LINGUIST List 2.295

Friday, 14 June 1991

Disc: Character Coding (Part 1)

Editor for this issue: <>


Directory

  1. "Charles A. Bigelow", Diacritics, orthography, type design, font format
  2. Paul Hackney, Character encodings

Message 1: Diacritics, orthography, type design, font format

Date: Mon, 10 Jun 91 22:16:36 PDT
From: "Charles A. Bigelow" <bigelow%Sunburn.Stanford.EDURICEVM1.RICE.EDU>
Subject: Diacritics, orthography, type design, font format
The question of whether to have a "closed repertoire" character set
(like the ISO proposal, which fixes single character codes for a
limited but large, set of letter+diacritic combinations) or an "open
repertoire" set (like Unicode, which allows arbitrary combinations, but
as multiple codes) does not depend much on modern type font technology
or the current art of type design.

Most major font formats in use today, including PostScript Type1,
Apple/Microsoft TrueType, and Sun F3, (perhaps also Hewlett Packard /
Agfa CG Intellifont, though I am not certain), actually store most
letter+diacritic combinations as subroutine calls to the separate
elements - letter, diacritic - rather than as a fully formed character
comprising letter and diacritic. That is to say, when a program like a
word-processor calls out the character code for, say, a-acute, the font
looks up the a, and then looks up the acute, and then looks up some
information about where to position the acute over the a, puts the
pieces together, rasterizes the new composite, and hands it over for
display and/or printing.

This method of forming composites has two advantage: economy - it
reduces the memory requirements of the font; power - it allows the
potential for arbitrary production of all possible letter + accent
combinations.

The creation of new diacritic combinations doesn't require the skills
of professional type designers. Some brave and ingenious souls may
write PostScript programs to implement the desired combinations and to
assign those combinations to character codes. Or, if a font already
has most floating diacritics (like the Macintosh, or the Microsoft
UGL character set), a "kerning" table can be devised to properly
position the accents over the selected letters. This requires some
planning, arithmetic, etc. Another and simpler way is to use a
font editing program, such as Altsys' Fontographer, LetraSet's
FontStudio, or URW's Ikarus M (available on the Macintosh; there are
also related programs for the PC) to get into the font and mix n'
match letters and accents for the desired effect, and assign the
results to arbitrary character codes/positions. This requires some time
to learn the rudiments of the editing program, but no training in type
design. In most fonts, the designer has provided most of the common
letters and diacritics. All the user needs is the desire to combine
them. In fact, some users will actually do a better job of it than the
designers, since the designers are not likely to be literate in all
the languages for which they have designed accents, and simply follow
some basic, simple rules, or various precedents, whereas literate
users often have a better feeling for what constitutes
discriminability among the graphemes of their own language.

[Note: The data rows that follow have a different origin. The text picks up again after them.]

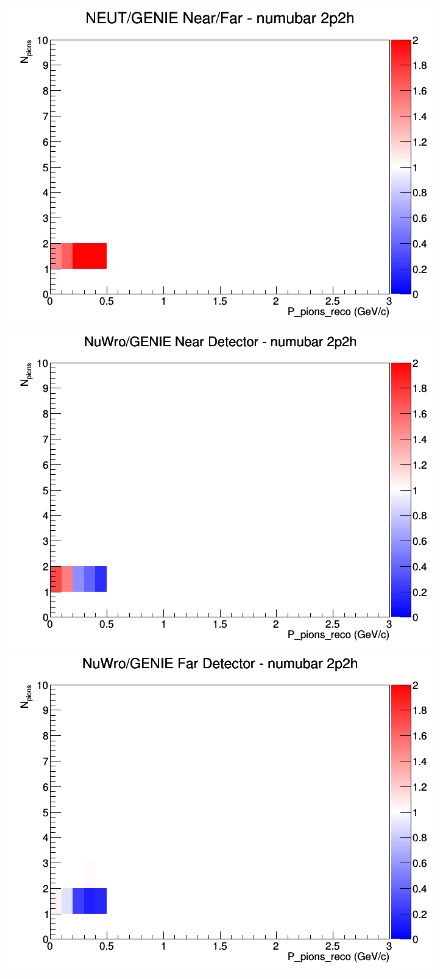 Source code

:\documentclass[12pt]{article}
\begin{document}
\begin{figure}[h]
\endminipage
{}
\includegraphics[width=\linewidth]{eff_N_P/FGT/pions/ratios/2p2h_NEUT_GENIE_numubar_NF_N_P.png}
\endminipage
\newline
{}
\includegraphics[width=\linewidth]{eff_N_P/FGT/pions/ratios/2p2h_NuWro_GENIE_numubar_near_N_P.png}
\endminipage
{}
\includegraphics[width=\linewidth]{eff_N_P/FGT/pions/ratios/2p2h_NuWro_GENIE_numubar_far_N_P.png}

\end{figure}
\end{document}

In the 1950's, French typographers persuaded the English Monotype
Corporation, originators of Times Roman, to reposition several of the
accented characters and to redesign various other characters, to make
a Gallicized version of Times that would be acceptable to the French
literate palate. It is reasonable to suppose that literates of other
languages and orthographies might want something similar.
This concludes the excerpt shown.